Quotas, Usage Plans, and Capacity Management

Cross Project Spec - None

User Story Tracker - None

Problem Description

Problem Definition

A canonical property of an IaaS system like OpenStack is “capacity on demand”. Users expect to be able to allocate new resources via UI or API whenever needed, and to release them when the need ends. By supporting a large number of users, pooling resources, and maintaining some excess capacity, the cloud service provider (CSP) presents the illusion of infinite capacity.

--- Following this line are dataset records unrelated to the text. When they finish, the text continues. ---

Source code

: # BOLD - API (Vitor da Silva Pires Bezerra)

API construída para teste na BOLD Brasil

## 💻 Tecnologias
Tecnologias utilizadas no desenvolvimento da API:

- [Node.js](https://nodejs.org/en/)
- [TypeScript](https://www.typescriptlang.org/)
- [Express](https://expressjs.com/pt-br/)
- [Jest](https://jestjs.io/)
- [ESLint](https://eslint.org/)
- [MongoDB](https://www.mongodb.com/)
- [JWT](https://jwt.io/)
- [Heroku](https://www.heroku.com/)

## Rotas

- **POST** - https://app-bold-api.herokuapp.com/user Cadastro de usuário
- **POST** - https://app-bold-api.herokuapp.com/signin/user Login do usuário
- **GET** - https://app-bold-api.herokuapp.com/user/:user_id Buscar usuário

In practice, of course, the resources are not infinite, and the CSP must institute measures to manage capacity so that resource exhaustion is minimized. This is generally done by imposing a cap or quota on the resources that a particular project may consume, and by managing the relationship between the available physical resources and the aggregate quotas for all projects. When a project requires more resources than its assigned quota, the user is generally required to submit a request, generally requiring human approval. The CSP may reject the request, or delay it until sufficient capacity is available. When the request is approved, the quota for the project is modified to reflect the new limit.

Other CSPs have introduced a number of mechanisms to provide them with flexibility in managing capacity. These include group quotas (shared by related projects), reserved instances, ephemeral instances (which may be reclaimed for reallocation), and market-based allocation models. At the present time, OpenStack does not support any of these.

One common factor in all these processes is that they do not reflect temporal variations in resource usage. Yet in many cases the user knows how their usage is going to vary over time, and such information would be useful to the CSP who needs to decide how to handle each request. It might also facilitate the automation of some of the processing. The following user stories capture the possibilities here.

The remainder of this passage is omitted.